Not only in two weeks’ time, but over the next decade. The wrinkles are forming on Dublin’s decade of dominance but on the back of five successive All-Ireland minor titles from 2014 to ’18, a frighteningly young Kerry have barged their way to the front of the queue.
Dublin’s persistent quality and structures will keep them at the top-end of football until they respawn another winning generation. That might not take all that long.
The seams of Mayo’s transition will be more greatly tested by Dublin in the semi-final, and moreso again whenever Aidan O’Shea and Cillian O’Connor go. They have more to prove.
But what of Ulster?
Donegal and Tyrone have been talked up but have failed to deliver on the big stage. Monaghan’s big chance was 2018. Armagh take a step back for every two forward.
Derry have been in five of the last six Ulster minor finals, winning three. That their All-Ireland success two weeks ago was it was the province’s first since 2010 is telling.
That’s the longest Ulster has had to wait for an All-Ireland minor title since the chasm between Armagh in 1949 and Derry in 1965.
Whether it’s Tyrone or Monaghan who emerge, how do they find a way into the light?
“Ulster football is definitely transitioning,” says former Mayo forward Moran, who like Kernan believes Kerry will win Sam.
“I always feel that ye are the starters of something. The way ye implement the ‘keeper at the minute is very different to the rest of the country, and it takes the rest a while to cop on to the way Morgan, Beggan and Patton are playing football, which is transformative.”
The most precious commodity in a game that’s increasingly rigged for forwards is a man-marking specialist. The Mayo team that Moran played on was loaded with them, and it was why they could always trouble Dublin.

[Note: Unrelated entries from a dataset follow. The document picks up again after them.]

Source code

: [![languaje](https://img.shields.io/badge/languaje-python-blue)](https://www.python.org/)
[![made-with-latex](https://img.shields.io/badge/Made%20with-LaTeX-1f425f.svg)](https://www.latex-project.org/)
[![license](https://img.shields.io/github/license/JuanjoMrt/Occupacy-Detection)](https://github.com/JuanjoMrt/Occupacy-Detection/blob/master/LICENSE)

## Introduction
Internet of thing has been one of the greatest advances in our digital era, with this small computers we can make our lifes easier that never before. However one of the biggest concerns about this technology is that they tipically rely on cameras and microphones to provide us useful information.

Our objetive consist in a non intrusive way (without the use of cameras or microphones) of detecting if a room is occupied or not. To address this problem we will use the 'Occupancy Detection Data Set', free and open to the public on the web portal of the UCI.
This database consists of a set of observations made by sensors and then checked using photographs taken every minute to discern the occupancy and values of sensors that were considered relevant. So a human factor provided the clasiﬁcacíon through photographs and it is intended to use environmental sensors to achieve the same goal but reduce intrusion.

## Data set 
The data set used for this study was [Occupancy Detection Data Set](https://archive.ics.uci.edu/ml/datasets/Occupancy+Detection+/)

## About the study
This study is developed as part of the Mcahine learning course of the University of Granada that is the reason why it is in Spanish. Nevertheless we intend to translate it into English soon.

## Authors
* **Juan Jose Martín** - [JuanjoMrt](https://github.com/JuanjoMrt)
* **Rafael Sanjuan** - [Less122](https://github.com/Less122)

“Ricey McMenamin, Conor Gormley, Philip Jordan and these guys don’t come around too often. The Armagh team of ’02, everyone talks about McGeeney’s leadership but look at what was around him, you had the two McNultys, Francie Bellew,” says the former Footballer of the Year.
“Donegal had multiple players back but they also had Neil McGee, one of the best full-backs in the game, generational players in Lacey and Cassidy, and Eamon McGee who never won an Allstar but I’d rate as high as any of them.
“Do Donegal, Tyrone, Armagh have those players right now? Absolutely not, but it’s about developing and getting to the stage where these players come through to supplement the Michael Langans and Darren McCurrys and Rian O’Neills of the world.”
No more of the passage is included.